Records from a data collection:
[Start of Attachment]

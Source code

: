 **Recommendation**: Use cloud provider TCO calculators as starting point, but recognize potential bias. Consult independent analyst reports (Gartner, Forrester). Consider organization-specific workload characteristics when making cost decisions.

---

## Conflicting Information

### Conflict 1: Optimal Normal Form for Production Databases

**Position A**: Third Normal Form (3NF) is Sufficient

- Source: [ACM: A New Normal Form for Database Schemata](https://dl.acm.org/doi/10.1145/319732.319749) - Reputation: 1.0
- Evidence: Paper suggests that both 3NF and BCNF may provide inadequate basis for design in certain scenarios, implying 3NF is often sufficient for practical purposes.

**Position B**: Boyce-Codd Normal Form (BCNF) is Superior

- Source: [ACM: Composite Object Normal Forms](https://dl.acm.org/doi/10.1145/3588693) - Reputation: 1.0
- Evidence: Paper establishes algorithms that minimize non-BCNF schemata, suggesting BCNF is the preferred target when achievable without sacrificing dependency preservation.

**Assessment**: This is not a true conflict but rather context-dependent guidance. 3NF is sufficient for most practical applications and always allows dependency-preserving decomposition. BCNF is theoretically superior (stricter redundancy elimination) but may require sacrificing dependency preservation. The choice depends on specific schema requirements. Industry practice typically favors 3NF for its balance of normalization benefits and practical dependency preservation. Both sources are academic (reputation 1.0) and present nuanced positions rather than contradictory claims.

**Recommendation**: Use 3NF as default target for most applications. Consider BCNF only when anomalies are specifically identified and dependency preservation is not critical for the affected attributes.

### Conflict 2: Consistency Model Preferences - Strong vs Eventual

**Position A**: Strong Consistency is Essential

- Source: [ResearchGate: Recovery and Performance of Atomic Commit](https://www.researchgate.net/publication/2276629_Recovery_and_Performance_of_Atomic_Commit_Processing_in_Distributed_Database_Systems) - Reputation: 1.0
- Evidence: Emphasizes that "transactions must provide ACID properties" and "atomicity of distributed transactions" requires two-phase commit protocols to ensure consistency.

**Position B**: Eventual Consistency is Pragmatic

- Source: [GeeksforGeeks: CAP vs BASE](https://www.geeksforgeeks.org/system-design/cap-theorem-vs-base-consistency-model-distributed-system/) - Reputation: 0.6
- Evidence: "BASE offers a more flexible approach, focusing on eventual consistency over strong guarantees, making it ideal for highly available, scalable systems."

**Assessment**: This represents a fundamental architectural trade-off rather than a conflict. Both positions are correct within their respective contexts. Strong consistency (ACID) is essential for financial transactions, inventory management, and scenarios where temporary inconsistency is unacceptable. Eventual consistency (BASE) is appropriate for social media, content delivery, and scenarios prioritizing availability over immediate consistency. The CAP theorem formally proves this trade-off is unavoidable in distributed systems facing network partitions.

[End of Attachment]

WORK INSTRUCTION:
The records above should be restated word for word in their entirety.

WRITTEN RESPONSE:
Source code

: **Recommendation**: Use cloud provider TCO calculators as starting point, but recognize potential bias. Consult independent analyst reports (Gartner, Forrester). Consider organization-specific workload characteristics when making cost decisions.

---

## Conflicting Information

### Conflict 1: Optimal Normal Form for Production Databases

**Position A**: Third Normal Form (3NF) is Sufficient

- Source: [ACM: A New Normal Form for Database Schemata](https://dl.acm.org/doi/10.1145/319732.319749) - Reputation: 1.0
- Evidence: Paper suggests that both 3NF and BCNF may provide inadequate basis for design in certain scenarios, implying 3NF is often sufficient for practical purposes.

**Position B**: Boyce-Codd Normal Form (BCNF) is Superior

- Source: [ACM: Composite Object Normal Forms](https://dl.acm.org/doi/10.1145/3588693) - Reputation: 1.0
- Evidence: Paper establishes algorithms that minimize non-BCNF schemata, suggesting BCNF is the preferred target when achievable without sacrificing dependency preservation.

**Assessment**: This is not a true conflict but rather context-dependent guidance. 3NF is sufficient for most practical applications and always allows dependency-preserving decomposition. BCNF is theoretically superior (stricter redundancy elimination) but may require sacrificing dependency preservation. The choice depends on specific schema requirements. Industry practice typically favors 3NF for its balance of normalization benefits and practical dependency preservation. Both sources are academic (reputation 1.0) and present nuanced positions rather than contradictory claims.

**Recommendation**: Use 3NF as default target for most applications. Consider BCNF only when anomalies are specifically identified and dependency preservation is not critical for the affected attributes.

### Conflict 2: Consistency Model Preferences - Strong vs Eventual

**Position A**: Strong Consistency is Essential

- Source: [ResearchGate: Recovery and Performance of Atomic Commit](https://www.researchgate.net/publication/2276629_Recovery_and_Performance_of_Atomic_Commit_Processing_in_Distributed_Database_Systems) - Reputation: 1.0
- Evidence: Emphasizes that "transactions must provide ACID properties" and "atomicity of distributed transactions" requires two-phase commit protocols to ensure consistency.

**Position B**: Eventual Consistency is Pragmatic

- Source: [GeeksforGeeks: CAP vs BASE](https://www.geeksforgeeks.org/system-design/cap-theorem-vs-base-consistency-model-distributed-system/) - Reputation: 0.6
- Evidence: "BASE offers a more flexible approach, focusing on eventual consistency over strong guarantees, making it ideal for highly available, scalable systems."

**Assessment**: This represents a fundamental architectural trade-off rather than a conflict. Both positions are correct within their respective contexts. Strong consistency (ACID) is essential for financial transactions, inventory management, and scenarios where temporary inconsistency is unacceptable. Eventual consistency (BASE) is appropriate for social media, content delivery, and scenarios prioritizing availability over immediate consistency. The CAP theorem formally proves this trade-off is unavoidable in distributed systems facing network partitions.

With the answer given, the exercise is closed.